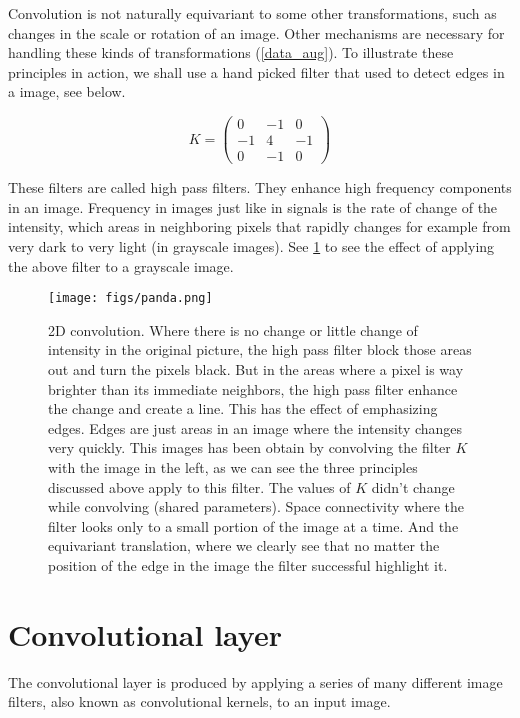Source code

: Convolution is not naturally equivariant to some other transformations, such as changes in the scale or rotation of an image. Other
mechanisms are necessary for handling these kinds of transformations (\cref{data_aug}). To illustrate these principles in action, we shall use a hand picked filter that used to detect edges in a image, see below.

$$
K = \begin{pmatrix}
0  & -1  &  0 \\
-1 &  4  & -1 \\
0  & -1  &  0
\end{pmatrix}
$$

These filters are called high pass filters. They enhance high frequency components in an image. Frequency in images just like in signals is the rate
of change of the intensity, which areas in neighboring pixels that rapidly changes for example from very dark to very light (in grayscale images).
See \cref{fig:filter} to see the effect of applying the above filter to a grayscale image.

\begin{figure}[H]
  \centering
  \texttt{[image: figs/panda.png]}
  \caption[2D convolution]{2D convolution. Where there is no change or little change of intensity in the original picture, the high pass filter
  block those areas out and turn the pixels black. But in the areas where a pixel is way brighter than its immediate neighbors, the high pass filter
  enhance the change and create a line. This has the effect of emphasizing edges. Edges are just areas in an image where the intensity changes very
  quickly. This images has been obtain by convolving the filter $K$ with the image in the left, as we can see the three principles discussed above
  apply to this filter. The values of $K$ didn't change while convolving (shared parameters). Space connectivity where
  the filter looks only to a small portion of the image at a time. And the equivariant translation, where we clearly see that no matter the position
  of the edge in the image the filter successful highlight it.}\label{fig:filter}
\end{figure}

\section{Convolutional layer}

The convolutional layer is produced by applying a series of many different image filters, also known as convolutional kernels, to an input image.


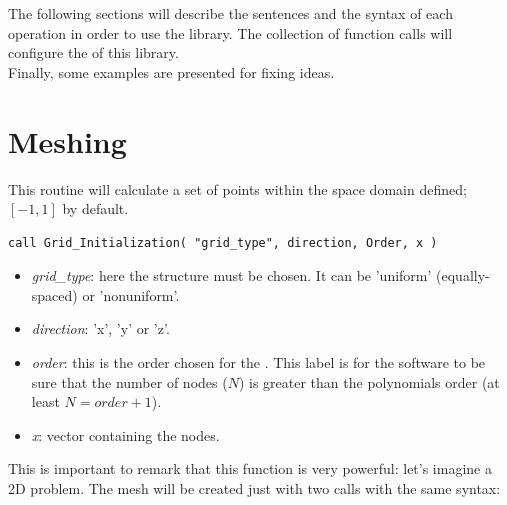 % 
% 


\vspace{0.5cm}

The following sections will describe the sentences and the syntax of each
operation in order to use the library. The collection of function calls will
configure the  of this library.\\

Finally, some examples are presented for fixing ideas. \\

\newpage

\section{Meshing}


This routine will calculate a set of points within the space domain defined;
$[-1,1]$ by default.

\begin{blueframed}
\begin{lstlisting}
call Grid_Initialization( "grid_type", direction, Order, x )
\end{lstlisting}
\end{blueframed}

\begin{itemize}
  \item {\textit{grid\_type}: here the  structure must be chosen. It
  can be 'uniform' (equally-spaced) or 'nonuniform'. }
  \item {\textit{direction}: 'x', 'y' or 'z'.}
  \item {\textit{order}: this is the order chosen for the . This label is for the software to be sure that the number of
  nodes ($N$) is greater than the polynomials order (at least $N= order +1$).
  }
  \item {\textit{x}: vector containing the  nodes.}
\end{itemize}

This is important to remark that this function is very powerful: let's imagine a
2D problem. The mesh will be created just with two calls with the same syntax: 

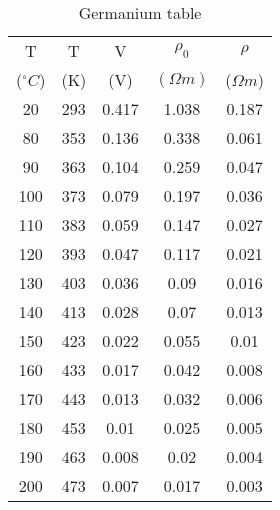 \begin{table}[]
\caption{Germanium table}
\label{tabge}
\begin{tabular}{|c|c|c|c|c|}
\hline
T             & T   & V     & $\rho_0$   & $\rho$     \\ 
($^{\circ}C$) & (K) & (V)   & $(\Omega m)$ & ($\Omega m$) \\ \hline
20            & 293 & 0.417 & 1.038      & 0.187      \\ \hline
80            & 353 & 0.136 & 0.338      & 0.061      \\ \hline
90            & 363 & 0.104 & 0.259      & 0.047      \\ \hline
100           & 373 & 0.079 & 0.197      & 0.036      \\ \hline
110           & 383 & 0.059 & 0.147      & 0.027      \\ \hline
120           & 393 & 0.047 & 0.117      & 0.021      \\ \hline
130           & 403 & 0.036 & 0.09       & 0.016      \\ \hline
140           & 413 & 0.028 & 0.07       & 0.013      \\ \hline
150           & 423 & 0.022 & 0.055      & 0.01       \\ \hline
160           & 433 & 0.017 & 0.042      & 0.008      \\ \hline
170           & 443 & 0.013 & 0.032      & 0.006      \\ \hline
180           & 453 & 0.01  & 0.025      & 0.005      \\ \hline
190           & 463 & 0.008 & 0.02       & 0.004      \\ \hline
200           & 473 & 0.007 & 0.017      & 0.003      \\ \hline
\end{tabular}
\end{table}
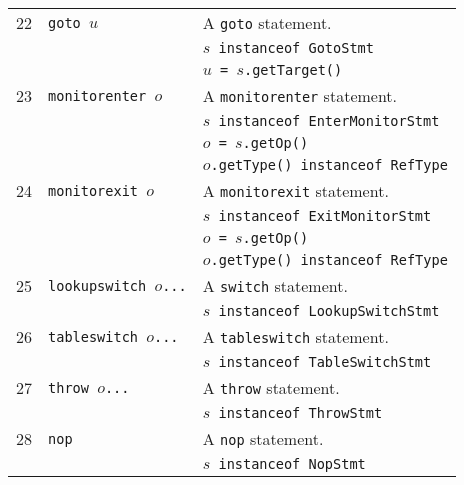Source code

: \documentclass{article}
\begin{document}
\begin{scriptsize}
\begin{tabular}{lll}
\hline
22 & \texttt{goto $u$}    & A \texttt{goto} statement.\\
&                & \texttt{$s$ instanceof GotoStmt}\\
&                & \texttt{$u$ = $s$.getTarget()}\\
\hline
23 & \texttt{monitorenter $o$}    & A \texttt{monitorenter} statement.\\
&                & \texttt{$s$ instanceof EnterMonitorStmt}\\
&                & \texttt{$o$ = $s$.getOp()}\\
&                & \texttt{$o$.getType() instanceof RefType}\\
\hline
24 & \texttt{monitorexit $o$}    & A \texttt{monitorexit} statement.\\
&                & \texttt{$s$ instanceof ExitMonitorStmt}\\
&                & \texttt{$o$ = $s$.getOp()}\\
&                & \texttt{$o$.getType() instanceof RefType}\\
\hline
25 & \texttt{lookupswitch $o$...}    & A \texttt{switch} statement.\\
&                & \texttt{$s$ instanceof LookupSwitchStmt}\\
\hline
26 & \texttt{tableswitch $o$...}    & A \texttt{tableswitch} statement.\\
&                & \texttt{$s$ instanceof TableSwitchStmt}\\
\hline
27 & \texttt{throw $o$...}    & A \texttt{throw} statement.\\
&                & \texttt{$s$ instanceof ThrowStmt}\\
\hline
28 & \texttt{nop}    & A \texttt{nop} statement.\\
&                & \texttt{$s$ instanceof NopStmt}\\
\hline
\end{tabular}
\end{scriptsize}
\end{document}
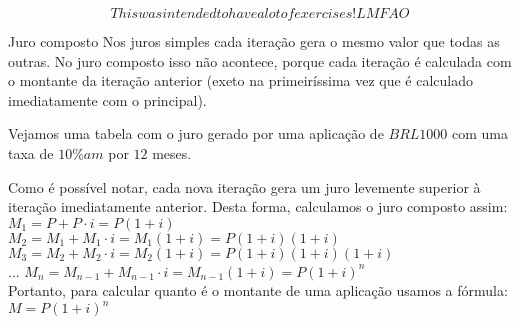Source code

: \documentclass{book}
\theoremstyle{definition}
\theoremstyle{remark}
\theoremstyle{plain}
\theoremstyle{plain}
\theoremstyle{plain}
\begin{document}
    $$This was intended to have a lot of exercises! LMFAO $$


    Juro composto
    Nos juros simples cada iteração gera o mesmo valor que todas as outras. 
    No juro composto isso não acontece, porque cada iteração é calculada com o montante da iteração anterior 
    (exeto na primeiríssima vez que é calculado imediatamente com o principal).
    \begin{example}
        Vejamos uma tabela com o juro gerado por uma aplicação de $BRL 1000$ com uma taxa de $10\%am$ por $12$ meses.
    \end{example}
    Como é possível notar, cada nova iteração gera um juro levemente superior à iteração imediatamente anterior.
    Desta forma, calculamos o juro composto assim:
    $M_1 = P + P \cdot i = P(1 + i)$ \\
    $M_2 = M_1 + M_1 \cdot i = M_1 (1 + i) = P(1+i)(1+i)$ \\
    $M_3 = M_2 + M_2 \cdot i = M_2 (1 + i) = P(1+i)(1+i)(1+i)$ \\
    ...
    $M_n = M_{n-1} + M_{n-1} \cdot i = M_{n-1}(1 + i) = P(1+i)^n$ \\
    Portanto, para calcular quanto é o montante de uma aplicação usamos a fórmula: $M = P (1+i)^n$
    
\end{document}
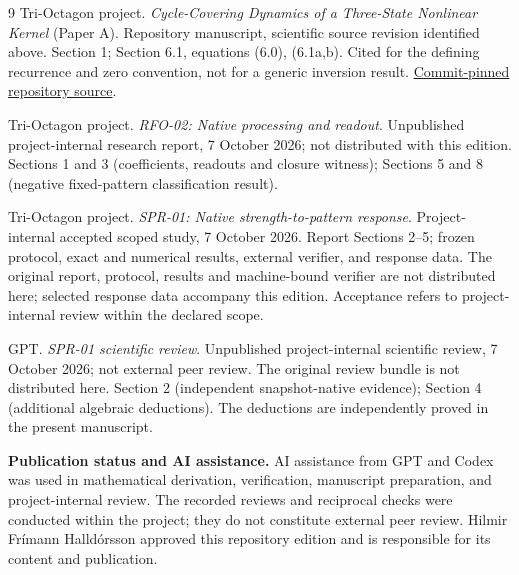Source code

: \documentclass[11pt,a4paper]{article}
\begin{document}
\begin{thebibliography}{9}
Tri-Octagon project. \emph{Cycle-Covering Dynamics of a Three-State Nonlinear Kernel} (Paper A). Repository manuscript, scientific source revision identified above. Section 1; Section 6.1, equations (6.0), (6.1a,b). Cited for the defining recurrence and zero convention, not for a generic inversion result. \href{https://github.com/pzychozen/trioctagon-physics/blob/6794a72e934a5383547c2507d8c4891346cddf7a/papers/PAPER_A/publication/paper_A_publication.md}{Commit-pinned repository source}.

Tri-Octagon project. \emph{RFO-02: Native processing and readout}. Unpublished project-internal research report, 7 October 2026; not distributed with this edition. Sections 1 and 3 (coefficients, readouts and closure witness); Sections 5 and 8 (negative fixed-pattern classification result).

Tri-Octagon project. \emph{SPR-01: Native strength-to-pattern response}. Project-internal accepted scoped study, 7 October 2026. Report Sections 2--5; frozen protocol, exact and numerical results, external verifier, and response data. The original report, protocol, results and machine-bound verifier are not distributed here; selected response data accompany this edition. Acceptance refers to project-internal review within the declared scope.

GPT. \emph{SPR-01 scientific review}. Unpublished project-internal scientific review, 7 October 2026; not external peer review. The original review bundle is not distributed here. Section 2 (independent snapshot-native evidence); Section 4 (additional algebraic deductions). The deductions are independently proved in the present manuscript.
\end{thebibliography}

\vfill
\noindent\textbf{Publication status and AI assistance.} AI assistance from GPT and Codex was used in mathematical derivation, verification, manuscript preparation, and project-internal review. The recorded reviews and reciprocal checks were conducted within the project; they do not constitute external peer review. Hilmir Fr\'imann Halld\'orsson approved this repository edition and is responsible for its content and publication.
\end{document}
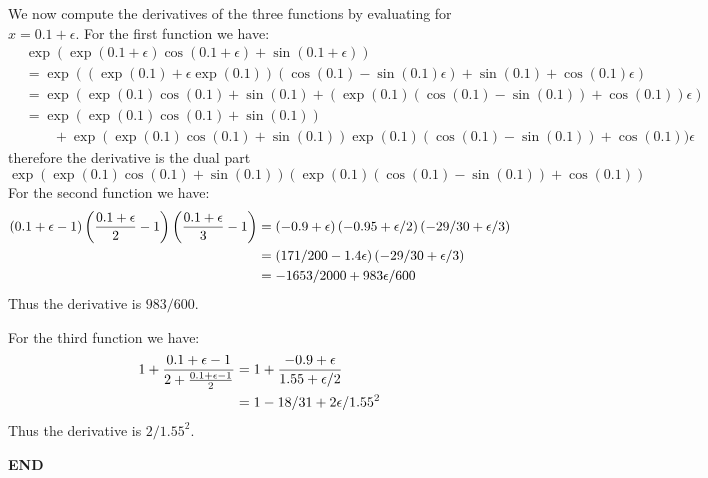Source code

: \documentclass[12pt,a4paper]{article}
\begin{document}
We now compute the derivatives of the three functions by evaluating for $x = 0.1 + \ensuremath{\epsilon}$. For the first function we have:
\begin{align*}
&\exp(\exp(0.1 + \ensuremath{\epsilon})\cos(0.1+\ensuremath{\epsilon}) + \sin(0.1+\ensuremath{\epsilon})) \\
&=\exp((\exp(0.1) + \ensuremath{\epsilon}\exp(0.1))(\cos(0.1)-\sin(0.1)\ensuremath{\epsilon}) + \sin(0.1)+\cos(0.1)\ensuremath{\epsilon}) \\
&= \exp(\exp(0.1)\cos(0.1)+ \sin(0.1) + (\exp(0.1)(\cos(0.1)-\sin(0.1))+\cos(0.1))\ensuremath{\epsilon}) \\
&= \exp(\exp(0.1)\cos(0.1)+ \sin(0.1))\\
&\qquad + \exp(\exp(0.1)\cos(0.1)+ \sin(0.1))\exp(0.1)(\cos(0.1)-\sin(0.1))+\cos(0.1))\ensuremath{\epsilon} 
\end{align*}
therefore the derivative is the dual part
\[
\exp(\exp(0.1)\cos(0.1)+ \sin(0.1))(\exp(0.1)(\cos(0.1)-\sin(0.1))+\cos(0.1))
\]
For the second function we have:
\begin{align*}
 \left(0.1+\ensuremath{\epsilon}-1\right) \left({0.1 + \ensuremath{\epsilon} \over 2}-1\right)\left({0.1 + \ensuremath{\epsilon} \over 3}-1\right)
 &=\left(-0.9+\ensuremath{\epsilon}\right) \left(-0.95 + \ensuremath{\epsilon}/2\right)\left(-29/30 + \ensuremath{\epsilon}/3\right) \\
&=\left(171/200 -1.4\ensuremath{\epsilon}\right)\left(-29/30 + \ensuremath{\epsilon}/3\right)  \\
&= -1653/2000 + 983\ensuremath{\epsilon}/600
\end{align*}
Thus the derivative is $983/600$.

For the third function we have:
\begin{align*}
{1 + {0.1+\ensuremath{\epsilon} - 1 \over 2 + {0.1+\ensuremath{\epsilon}-1 \over 2}}} &=  {1 + {-0.9+\ensuremath{\epsilon} \over 1.55 + \ensuremath{\epsilon}/2}}\\
&= 1 -18/31 + 2\ensuremath{\epsilon}/1.55^2
\end{align*}
Thus the derivative is $2/1.55^2$.

\textbf{END}
\end{document}
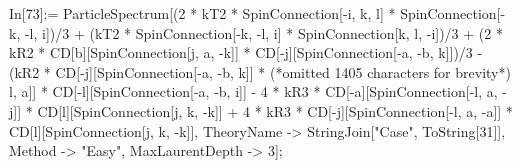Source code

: In[73]:= ParticleSpectrum[(2 * kT2 * SpinConnection[-i, k, l] * SpinConnection[-k, -l, i])/3 + (kT2 * SpinConnection[-k, -l, i] * SpinConnection[k, l, -i])/3 + (2 * kR2 * CD[b][SpinConnection[j, a, -k]] * CD[-j][SpinConnection[-a, -b, k]])/3 - (kR2 * CD[-j][SpinConnection[-a, -b, k]] * (*omitted 1405 characters for brevity*) l, a]] * CD[-l][SpinConnection[-a, -b, i]] - 4 * kR3 * CD[-a][SpinConnection[-l, a, -j]] * CD[l][SpinConnection[j, k, -k]] + 4 * kR3 * CD[-j][SpinConnection[-l, a, -a]] * CD[l][SpinConnection[j, k, -k]], TheoryName -> StringJoin["Case", ToString[31]], Method -> "Easy", MaxLaurentDepth -> 3];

### [Task prompt]
Report the number of lines in the listing above that include the word "caption", and nothing else.

### [Answer for this exercise]
2